So suffice it to say there was a lot of cross-pollination.
I agree with a lot of the above, but draw the line at the Frog revolution.
Poke through the opening manifesto "The Rights of Man" of 1789 and you'll find "Law is the expression of the general will," a complete repudiation of natural law.
"Will" and "truth" are anything but synonymous, and delineate the difference between classical and modern philosophy.
Thanks for bringing it up.
So the conclusion:
Yes, the founders were, in fact, indebted to French thinkers like Rousseau and Montesquieu, as everyone knows. As A points out, the French gave important ideas re: the nuts-and-bolts of our government, though natural law theory coming down through e.g. Locke was more important theoretically. Again, seventh grade civics.
So...Tom's weird attempt to make the French irrelevant--and wrong in every way--crashes and burns.
As for the general will--you seem to be mistaken about the concept, Tom. It's not just whatever the majority wills...not something like a summation of all individual wills. My Rousseau is pretty rusty, but by the time the general will shows up in Kant (one step later), we're talking about what can be willed without contradiction. Kant represents the last best attempt to make something like natural law theory work...so it's not clear to me that talk about the general will is necessarily incompatible with talk about natural law.
Anyway...I'm not sure why you feel obligated to repudiate everything French, Tom.
Actually, I think the two complement each other. The sovereignty of the government derives from the consent of the governed, itself an expression of their *general will*.
Where Human Rights come in, initially conceived of via Natural Law, is that they set some boundaries as to how far the general will of the people can be carried. When it bumps up against the extirpation or severe dimunition of individuals' rights, it needs to be restrained. When considering this, it helps to remember that the Constitution was not at all a description or enumeration of rights that people inherently have; it was a granting of power to the government by the people.

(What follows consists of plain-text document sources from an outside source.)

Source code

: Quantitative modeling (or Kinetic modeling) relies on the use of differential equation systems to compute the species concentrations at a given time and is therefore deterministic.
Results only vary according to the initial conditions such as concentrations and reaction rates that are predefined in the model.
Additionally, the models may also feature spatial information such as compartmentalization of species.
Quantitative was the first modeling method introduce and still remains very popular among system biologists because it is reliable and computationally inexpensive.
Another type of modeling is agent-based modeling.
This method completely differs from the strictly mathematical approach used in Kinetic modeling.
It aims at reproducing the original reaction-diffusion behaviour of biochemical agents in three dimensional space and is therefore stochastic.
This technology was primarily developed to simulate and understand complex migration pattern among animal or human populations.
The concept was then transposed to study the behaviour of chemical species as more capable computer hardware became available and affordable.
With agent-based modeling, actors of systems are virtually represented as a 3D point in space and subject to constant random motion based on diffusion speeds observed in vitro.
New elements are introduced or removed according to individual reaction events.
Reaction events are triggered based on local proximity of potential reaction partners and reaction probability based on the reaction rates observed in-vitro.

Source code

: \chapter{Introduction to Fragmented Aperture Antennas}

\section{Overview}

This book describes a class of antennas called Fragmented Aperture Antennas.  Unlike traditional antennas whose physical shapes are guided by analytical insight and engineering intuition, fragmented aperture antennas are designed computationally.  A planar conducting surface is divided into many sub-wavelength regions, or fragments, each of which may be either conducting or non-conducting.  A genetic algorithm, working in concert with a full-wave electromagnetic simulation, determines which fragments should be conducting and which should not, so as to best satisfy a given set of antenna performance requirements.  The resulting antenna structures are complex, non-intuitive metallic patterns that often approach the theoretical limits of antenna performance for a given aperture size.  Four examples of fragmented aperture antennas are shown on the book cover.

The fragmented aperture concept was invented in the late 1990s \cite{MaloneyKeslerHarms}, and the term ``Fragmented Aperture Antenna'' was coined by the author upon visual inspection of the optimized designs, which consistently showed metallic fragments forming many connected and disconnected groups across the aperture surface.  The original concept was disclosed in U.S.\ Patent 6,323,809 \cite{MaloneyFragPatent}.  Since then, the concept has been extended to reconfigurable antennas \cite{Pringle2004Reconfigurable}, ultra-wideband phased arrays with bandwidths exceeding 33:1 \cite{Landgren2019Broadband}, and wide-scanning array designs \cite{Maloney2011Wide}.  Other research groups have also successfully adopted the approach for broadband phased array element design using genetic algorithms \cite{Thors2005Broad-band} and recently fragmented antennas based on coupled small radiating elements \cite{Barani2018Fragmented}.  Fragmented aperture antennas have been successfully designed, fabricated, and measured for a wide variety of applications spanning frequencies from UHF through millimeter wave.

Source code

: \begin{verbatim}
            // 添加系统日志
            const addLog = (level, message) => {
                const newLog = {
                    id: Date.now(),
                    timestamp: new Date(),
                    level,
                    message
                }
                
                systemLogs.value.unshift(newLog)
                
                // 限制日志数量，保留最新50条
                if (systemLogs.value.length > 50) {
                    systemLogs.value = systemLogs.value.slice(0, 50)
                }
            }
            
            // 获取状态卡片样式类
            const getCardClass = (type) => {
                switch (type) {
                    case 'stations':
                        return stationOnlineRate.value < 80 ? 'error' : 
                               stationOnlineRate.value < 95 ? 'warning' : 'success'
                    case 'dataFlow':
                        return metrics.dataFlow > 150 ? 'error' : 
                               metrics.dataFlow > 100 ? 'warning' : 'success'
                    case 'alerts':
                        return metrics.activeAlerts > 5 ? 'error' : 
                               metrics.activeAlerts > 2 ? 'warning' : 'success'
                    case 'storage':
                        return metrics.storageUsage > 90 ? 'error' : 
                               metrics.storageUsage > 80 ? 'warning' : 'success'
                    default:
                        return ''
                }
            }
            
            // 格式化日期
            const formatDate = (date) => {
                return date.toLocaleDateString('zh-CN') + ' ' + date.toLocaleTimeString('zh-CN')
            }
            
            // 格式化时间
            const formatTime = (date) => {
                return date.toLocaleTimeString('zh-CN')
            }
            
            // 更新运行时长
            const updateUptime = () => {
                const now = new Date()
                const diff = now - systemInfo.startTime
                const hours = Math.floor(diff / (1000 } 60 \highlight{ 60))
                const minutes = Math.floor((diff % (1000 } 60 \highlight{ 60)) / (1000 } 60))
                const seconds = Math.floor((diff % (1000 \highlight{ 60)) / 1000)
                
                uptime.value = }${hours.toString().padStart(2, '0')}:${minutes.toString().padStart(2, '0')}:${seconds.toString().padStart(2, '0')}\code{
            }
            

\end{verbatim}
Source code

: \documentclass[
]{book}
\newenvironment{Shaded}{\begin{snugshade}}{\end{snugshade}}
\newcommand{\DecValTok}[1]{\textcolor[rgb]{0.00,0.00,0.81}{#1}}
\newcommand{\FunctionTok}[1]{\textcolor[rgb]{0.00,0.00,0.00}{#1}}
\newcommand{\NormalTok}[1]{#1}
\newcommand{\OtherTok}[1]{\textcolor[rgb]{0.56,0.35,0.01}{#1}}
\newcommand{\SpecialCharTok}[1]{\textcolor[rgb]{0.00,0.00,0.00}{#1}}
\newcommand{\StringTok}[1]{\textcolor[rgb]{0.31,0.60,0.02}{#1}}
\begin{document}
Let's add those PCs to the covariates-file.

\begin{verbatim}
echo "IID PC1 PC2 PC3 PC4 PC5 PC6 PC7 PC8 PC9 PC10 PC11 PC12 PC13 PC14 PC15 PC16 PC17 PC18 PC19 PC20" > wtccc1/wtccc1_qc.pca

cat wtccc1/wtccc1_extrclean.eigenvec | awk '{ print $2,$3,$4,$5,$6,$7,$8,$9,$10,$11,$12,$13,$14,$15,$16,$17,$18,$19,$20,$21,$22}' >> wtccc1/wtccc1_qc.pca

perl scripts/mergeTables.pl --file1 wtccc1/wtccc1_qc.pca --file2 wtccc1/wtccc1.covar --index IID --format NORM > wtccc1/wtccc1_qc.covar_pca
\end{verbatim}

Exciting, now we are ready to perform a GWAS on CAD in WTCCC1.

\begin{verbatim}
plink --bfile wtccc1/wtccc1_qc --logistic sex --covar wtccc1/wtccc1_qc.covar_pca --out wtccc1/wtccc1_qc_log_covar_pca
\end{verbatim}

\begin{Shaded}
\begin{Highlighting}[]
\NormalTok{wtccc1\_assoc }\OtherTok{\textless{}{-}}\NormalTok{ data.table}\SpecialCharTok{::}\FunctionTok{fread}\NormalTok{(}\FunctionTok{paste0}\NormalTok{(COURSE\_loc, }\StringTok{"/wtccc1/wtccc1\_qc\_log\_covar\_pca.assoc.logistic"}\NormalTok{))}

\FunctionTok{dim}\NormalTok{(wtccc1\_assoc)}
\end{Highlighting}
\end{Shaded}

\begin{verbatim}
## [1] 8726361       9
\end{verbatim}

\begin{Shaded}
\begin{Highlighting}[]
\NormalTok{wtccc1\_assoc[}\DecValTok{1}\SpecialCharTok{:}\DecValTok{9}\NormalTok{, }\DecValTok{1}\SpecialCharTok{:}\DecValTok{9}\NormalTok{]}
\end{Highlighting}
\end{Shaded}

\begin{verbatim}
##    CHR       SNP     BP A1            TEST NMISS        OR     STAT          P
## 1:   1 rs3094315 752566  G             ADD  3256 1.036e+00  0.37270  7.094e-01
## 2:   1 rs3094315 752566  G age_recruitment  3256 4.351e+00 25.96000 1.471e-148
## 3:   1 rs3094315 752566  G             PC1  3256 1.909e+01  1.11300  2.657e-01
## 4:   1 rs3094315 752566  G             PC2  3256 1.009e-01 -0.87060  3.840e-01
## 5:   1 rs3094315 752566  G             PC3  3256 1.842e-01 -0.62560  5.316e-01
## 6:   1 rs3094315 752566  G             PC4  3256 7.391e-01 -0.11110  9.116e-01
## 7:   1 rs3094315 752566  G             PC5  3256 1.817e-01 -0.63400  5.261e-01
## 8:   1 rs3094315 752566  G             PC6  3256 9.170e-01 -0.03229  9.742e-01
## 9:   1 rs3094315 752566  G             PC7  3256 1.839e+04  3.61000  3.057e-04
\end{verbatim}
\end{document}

Or, looked at another way, it's really a tension between the utilitarian ideal of maximizing the commonweal (at least to the extent the populace can properly perceive what's in its own interest), and the sacred rights of individuals, since in pure utilitarianism, the aggregate amount of good/happiness (or whatever metric you choose) should be maximized, and those whose discrete rights need to be trampled in order to do it can simply go to hell.
This was the *tyranny of the majority* that Madison especially feared, and why he insisted on the Bill of Rights, even though many of the other founders thought it not necessary, as most of those rights were believed to be 'self-evident' and exist in a state prior to, and independent of, government, which was a human construct. And it represented an explicit DO NOT TRESPASS sign for the government on the 'property' of certain rights that the people retain.
Oh, and I'll allow all here to decide whether, in fact, as Tom said, the UDRoM is a "repudiation of Natural Law":
Here is the intro he specifically referenced, in its entirety:
"The representatives of the French people, organized as a National Assembly, believing that the ignorance, neglect, or contempt of the rights of man are the sole cause of public calamities and of the corruption of governments, have determined to set forth in a solemn declaration the NATURAL, UNALIENABLE AND SACRED RIGHTS OF MAN, in order that this declaration, being constantly before all the members of the Social body, shall remind them continually of their rights and duties; in order that the acts of the legislative power, as well as those of the executive power, may be compared at any moment with the objects and purposes of all political institutions and may thus be more respected, and, lastly, in order that the grievances of the citizens, based hereafter upon simple and incontestable principles, shall tend to the maintenance of the constitution and redound to the happiness of all. Therefore the National Assembly recognizes and proclaims, in the presence and under the auspices of the Supreme Being, the following rights of man and of the citizen:" (emphasis mine)
A couple of the articles:
"The aim of all political association is the preservation of the natural and imprescriptible rights of man. These rights are liberty, property, security, and resistance to oppression."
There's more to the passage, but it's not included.